Bizarre, Transparent, Ghost-Like Galaxy Discovered

Eddie Gonzales Jr. – MessageToEagle.com – A bizarre, solitary ultra-diffuse galaxy (UDG was discovered by astronomers from the University of California Observatories (UCO), using the Keck Cosmic Web Imager (KCWI).

This transparent, ghost-like galaxy, named DGSAT I, contradicts the current theory on the formation of UDGs. All previously studied UDGs have been in galaxy clusters, which informed the basis for the theory that they were once “normal” galaxies, but with time have been blasted into a fluffy mess due to violent events within the cluster.

DGSAT I (left), an ultra-diffuse galaxy (UDG), is shown next to a normal spiral galaxy (right) for comparison. Both are similar in size, but UDGs like DGSAT I have so few stars, you can see right through them, to the galaxies in the background.
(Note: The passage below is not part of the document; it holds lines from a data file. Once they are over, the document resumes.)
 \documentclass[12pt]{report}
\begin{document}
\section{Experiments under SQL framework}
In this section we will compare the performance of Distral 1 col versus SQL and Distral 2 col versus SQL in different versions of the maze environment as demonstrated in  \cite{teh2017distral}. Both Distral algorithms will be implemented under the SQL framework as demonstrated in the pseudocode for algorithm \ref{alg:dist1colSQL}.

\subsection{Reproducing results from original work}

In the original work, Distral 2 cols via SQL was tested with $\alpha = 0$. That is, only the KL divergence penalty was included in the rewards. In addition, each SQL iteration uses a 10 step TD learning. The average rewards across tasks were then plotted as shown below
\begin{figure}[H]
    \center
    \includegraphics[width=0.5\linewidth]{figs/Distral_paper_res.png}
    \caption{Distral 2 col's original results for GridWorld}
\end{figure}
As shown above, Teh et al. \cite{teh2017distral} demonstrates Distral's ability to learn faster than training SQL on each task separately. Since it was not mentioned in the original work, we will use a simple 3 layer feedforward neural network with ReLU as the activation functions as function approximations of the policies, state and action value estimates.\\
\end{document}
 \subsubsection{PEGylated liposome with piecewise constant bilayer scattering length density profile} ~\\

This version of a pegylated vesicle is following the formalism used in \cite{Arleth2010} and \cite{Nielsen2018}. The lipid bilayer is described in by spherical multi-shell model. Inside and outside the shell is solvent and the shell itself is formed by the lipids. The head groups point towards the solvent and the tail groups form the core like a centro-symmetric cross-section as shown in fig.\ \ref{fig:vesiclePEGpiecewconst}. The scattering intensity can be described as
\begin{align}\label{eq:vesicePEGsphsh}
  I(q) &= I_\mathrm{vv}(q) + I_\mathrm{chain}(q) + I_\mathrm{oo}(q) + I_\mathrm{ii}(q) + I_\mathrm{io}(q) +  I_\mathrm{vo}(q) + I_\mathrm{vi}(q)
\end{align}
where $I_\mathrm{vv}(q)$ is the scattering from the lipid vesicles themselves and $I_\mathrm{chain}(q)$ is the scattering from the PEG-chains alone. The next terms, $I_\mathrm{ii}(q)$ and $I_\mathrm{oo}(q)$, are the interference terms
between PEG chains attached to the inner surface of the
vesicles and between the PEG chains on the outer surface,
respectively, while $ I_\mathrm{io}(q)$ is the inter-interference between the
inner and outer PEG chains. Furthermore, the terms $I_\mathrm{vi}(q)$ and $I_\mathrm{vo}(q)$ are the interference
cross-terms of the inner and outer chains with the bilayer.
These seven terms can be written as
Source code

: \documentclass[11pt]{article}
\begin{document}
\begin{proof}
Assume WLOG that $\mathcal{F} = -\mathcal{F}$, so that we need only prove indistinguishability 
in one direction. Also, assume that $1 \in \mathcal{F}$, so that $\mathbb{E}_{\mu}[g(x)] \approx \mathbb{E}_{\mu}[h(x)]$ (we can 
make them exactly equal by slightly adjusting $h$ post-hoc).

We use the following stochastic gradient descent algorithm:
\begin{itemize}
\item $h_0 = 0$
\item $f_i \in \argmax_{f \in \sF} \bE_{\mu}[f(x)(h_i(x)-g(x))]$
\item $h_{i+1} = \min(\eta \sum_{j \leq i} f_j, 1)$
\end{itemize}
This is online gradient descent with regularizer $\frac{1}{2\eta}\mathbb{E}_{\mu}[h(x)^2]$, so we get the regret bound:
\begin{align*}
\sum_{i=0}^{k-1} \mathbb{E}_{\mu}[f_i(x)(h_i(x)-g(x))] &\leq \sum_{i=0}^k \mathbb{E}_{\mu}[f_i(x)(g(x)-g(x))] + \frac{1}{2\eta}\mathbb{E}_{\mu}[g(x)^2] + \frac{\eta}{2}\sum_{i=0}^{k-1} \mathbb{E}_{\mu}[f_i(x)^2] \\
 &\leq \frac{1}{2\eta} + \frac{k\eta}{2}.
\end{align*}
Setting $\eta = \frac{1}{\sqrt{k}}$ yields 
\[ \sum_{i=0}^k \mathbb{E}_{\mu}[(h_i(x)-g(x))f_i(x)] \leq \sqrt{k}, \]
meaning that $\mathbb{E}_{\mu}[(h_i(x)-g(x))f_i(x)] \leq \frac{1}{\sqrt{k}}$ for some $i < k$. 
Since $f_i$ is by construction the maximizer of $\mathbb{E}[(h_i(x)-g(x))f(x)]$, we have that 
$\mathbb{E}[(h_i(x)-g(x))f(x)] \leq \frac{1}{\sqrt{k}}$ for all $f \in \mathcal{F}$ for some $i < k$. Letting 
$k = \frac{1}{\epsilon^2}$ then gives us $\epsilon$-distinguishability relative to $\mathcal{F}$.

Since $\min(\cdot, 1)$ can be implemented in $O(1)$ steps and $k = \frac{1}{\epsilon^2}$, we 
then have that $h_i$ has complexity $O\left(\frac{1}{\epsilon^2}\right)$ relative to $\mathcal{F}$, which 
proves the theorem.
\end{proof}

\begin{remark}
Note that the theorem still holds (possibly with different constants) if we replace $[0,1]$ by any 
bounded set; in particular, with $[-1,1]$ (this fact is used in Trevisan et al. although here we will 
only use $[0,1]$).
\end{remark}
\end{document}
Credit: A. ROMANOWSKY/UCO/D. MARTINEZ-DELGADO/ARI
DGSAT I (left), an ultra-diffuse galaxy (UDG), is shown next to a normal spiral galaxy (right) for comparison. Both are similar in size, but UDGs like DGSAT I have so few stars, you can see right through them, to the galaxies in the background. Credit: A. Romanowsky/UCO/D. Martinez-Delgado/ARI

“There seemed to be a relatively tidy picture of the origins of galaxies, from spirals to ellipticals, and from giants to dwarfs,” said lead author Ignacio Martín-Navarro, a postdoctoral scholar at UCO, said in a press release.

“However, the recent discovery of UDGs raised new questions about how complete this picture is. All of the UDGs that have been studied in detail so far were within galaxy clusters: dense regions of violent interaction where the galaxies’ characteristics at birth have been scrambled up by a difficult adolescence.”

In order to find out what caused this galaxy to be so sparse in starlight, the team used KCWI to map the composition of the galaxy.

“The chemical composition of a galaxy provides a record of the ambient conditions when it was formed, like the way that trace elements in the human body can reveal a lifetime of eating habits and exposure to pollutants,” said co-author Aaron Romanowsky, a UCO astronomer and Associate Professor of the Physics and Astronomy Department at San José State University.

Study revealed that DGSAT I appears to be anemic; the galaxy’s iron content is remarkably low, as if it formed from a nearly pristine gas cloud that was unpolluted by the supernova death of previous stars. And yet DGSAT I’s magnesium levels are normal, consistent with what astronomers expect to find in modern galaxies. This is strange because both of these elements are released in supernova events; you typically don’t find one without the other.

“We don’t understand this combination of pollutants, but one of our ideas is that extreme blasts of supernovae caused the galaxy to pulsate in size during its adolescence, in a way that retains magnesium preferentially to iron,” said Romanowsky.

UDGs are a relatively new class of galaxies that were first discovered in 2015. They are as large as the Milky Way but have between 100 to 1000 times fewer stars than our own galaxy, making them barely visible and difficult to study.

The researchers plan to use KCWI again, this time to conduct a deeper observation of another UDG similar to DGSAT I.